Sonunda babama söyledim. O da bana: " Merak etme." dedi. Ama sarsildigini gorebiliyordum. Ertesi gun kendinde degildi. Etrafa bakiyor, sanki basina bir şey dusecekmis gibi davraniyordu. cünkü karga nasil olacagini soylememisti. Sadece: " Baban olecek." demisti. Sabah erkenden gitti, uzun sure gelmedi. Eve geldiginde cok kotu gorunuyordu. sanki hep kafasina bir balta inmesini beklemisti.
Anneme: " Hayatimin en kotu gununu gecirdim." Dedi.
"Sen kotu bir gün gecirdigini mi saniyorsun?" dedi annem.

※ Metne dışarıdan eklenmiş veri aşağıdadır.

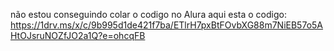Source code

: não estou conseguindo colar o codigo no Alura
aqui esta o codigo:
https://1drv.ms/x/c/9b995d1de421f7ba/ETlrH7pxBtFOvbXG88m7NiEB57o5AHtOJsruNOZfJO2a1Q?e=ohcqFB
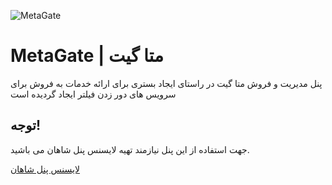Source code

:
![MetaGate](https://metastorage.storage.iran.liara.space/metagate.png)
# MetaGate | متا گیت

پنل مدیریت و فروش متا گیت در راستای ایجاد بستری برای ارائه خدمات به فروش برای سرویس های دور زدن فیلتر ایجاد گردیده است
## توجه!

جهت استفاده از این پنل نیازمند تهیه لایسنس پنل شاهان می باشید.

[لایسنس پنل شاهان](https://shahanpanel.online/)
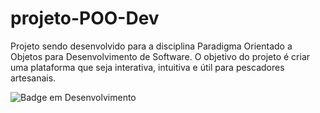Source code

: # projeto-POO-Dev
Projeto sendo desenvolvido para a disciplina Paradigma Orientado a Objetos para Desenvolvimento de Software. 
O objetivo do projeto é criar uma plataforma que seja interativa, intuitiva e útil para pescadores artesanais.

![Badge em Desenvolvimento](http://img.shields.io/static/v1?label=STATUS&message=EM%20DESENVOLVIMENTO&color=GREEN&style=for-the-badge)
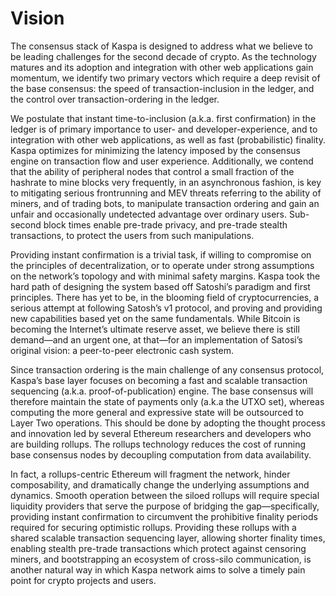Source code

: # Vision

The consensus stack of Kaspa is designed to address what we believe to be leading challenges for the second decade of crypto. As the technology matures and its adoption and integration with other web applications gain momentum, we identify two primary vectors which require a deep revisit of the base consensus: the speed of transaction-inclusion in the ledger, and the control over transaction-ordering in the ledger.

We postulate that instant time-to-inclusion (a.k.a. first confirmation) in the ledger is of primary importance to user- and developer-experience, and to integration with other web applications, as well as fast (probabilistic) finality. Kaspa optimizes for minimizing the latency imposed by the consensus engine on transaction flow and user experience. Additionally, we contend that the ability of peripheral nodes that control a small fraction of the hashrate to mine blocks very frequently, in an asynchronous fashion, is key to mitigating serious frontrunning and MEV threats referring to the ability of miners, and of trading bots, to manipulate transaction ordering and gain an unfair and occasionally undetected advantage over ordinary users. Sub-second block times enable pre-trade privacy, and pre-trade stealth transactions, to protect the users from such manipulations.

Providing instant confirmation is a trivial task, if willing to compromise on the principles of decentralization, or to operate under strong assumptions on the network’s topology and with minimal safety margins. Kaspa took the hard path of designing the system based off Satoshi’s paradigm and first principles. There has yet to be, in the blooming field of cryptocurrencies, a serious attempt at following Satosh’s v1 protocol, and proving and providing new capabilities based yet on the same fundamentals. While Bitcoin is becoming the Internet’s ultimate reserve asset, we believe there is still demand—and an urgent one, at that—for an implementation of Satosi’s original vision: a peer-to-peer electronic cash system.

Since transaction ordering is the main challenge of any consensus protocol, Kaspa’s base layer focuses on becoming a fast and scalable transaction sequencing (a.k.a. proof-of-publication) engine. The base consensus will therefore maintain the state of payments only (a.k.a the UTXO set), whereas computing the more general and expressive state will be outsourced to Layer Two operations. This should be done by adopting the thought process and innovation led by several Ethereum researchers and developers who are building rollups. The rollups technology reduces the cost of running base consensus nodes by decoupling computation from data availability.

In fact, a rollups-centric Ethereum will fragment the network, hinder composability, and dramatically change the underlying assumptions and dynamics. Smooth operation between the siloed rollups will require special liquidity providers that serve the purpose of bridging the gap—specifically, providing instant confirmation to circumvent the prohibitive finality periods required for securing optimistic rollups. Providing these rollups with a shared scalable transaction sequencing layer, allowing shorter finality times, enabling stealth pre-trade transactions which protect against censoring miners, and bootstrapping an ecosystem of cross-silo communication, is another natural way in which Kaspa network aims to solve a timely pain point for crypto projects and users.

" bu sabah sütçü verandanın orada düştü ve öldü."
--spoiler--
sadece bu repligiyle gonullerimize kazinan tim burton filmi.
harikulade tim burton filmlerinden bir diğeridir. gerçekle fantezinin iç içe girdiği, bütünleştiği ve masalsı bir dille anlatıldığı bir senaryoya sahiptir.
derler ki, hayatınızın aşkınızı bulduğunuzda zaman dururmuş..
ama söylemeyi unuttukları bir şey var; hemen sonrasında, zaman bunu telafi edebilmek için çok daha hızlı ilerliyormuş..
hayatı masal gibi yaşamak isteyen ama hep gerçekçi biri tarafından frenlenmeye çalışılıp, aynı kişi tarafından yaptığı herşeyden dolayı yargılanıp kalbi bir zindana hapsedilen, yine gerçek tarafından özgür bırakılan ihtiyarın, ölümsüzlüğün sırrını uygulamalı anlattığı, ewan mcgregor budur dedirten tim amcanın hisseli harikalar kumpanyası, benim hayatım.
bazen "zamanın durduğunu" akabinde kaybedilen zamanı telafi edebilmek için "zamanın daha hızlı ilerleyeceğini" öğreten film :)
(bkz: tapıyoruz tim burton'a)
Kaç sene önce izlediğimi hatırlamıyorum ama benim için efsane bir filmdir kendileri. Sanırım izlerken kendimi çok kaptırdığımdan mütevellit ilk izleyişimde o üzücü sona ağlamışlığım dahi vardır. Belki de bu filme ağlayan tek kişi ben deniz olabilirim.
--spoiler--
- ...kongo'daki afrika papağanları sadece fransızca konuşur.
+ gerçekten mi?
- onlara ingilizce öğretmek olanaksızdır. ama ormanda dolaşanlar onların çok güzel fransızca konuştuklarını duyar. o papağanlar her konuda konuşurlar. politika, sinema, moda. din hariç her konuda.
+ neden din hariç?
- din hakkında konuşmak kabalıktır. kimi inciteceğin belli olmaz.
--spoiler--
masalları, masal sevmeyen adamlara sevdiren. büyüklüğün kavramını, kendi dünyanızın etrafınızda dönmesiyle anlatan bir başyapıt. tim burton'u diğerlerinden ayıran masalımsı.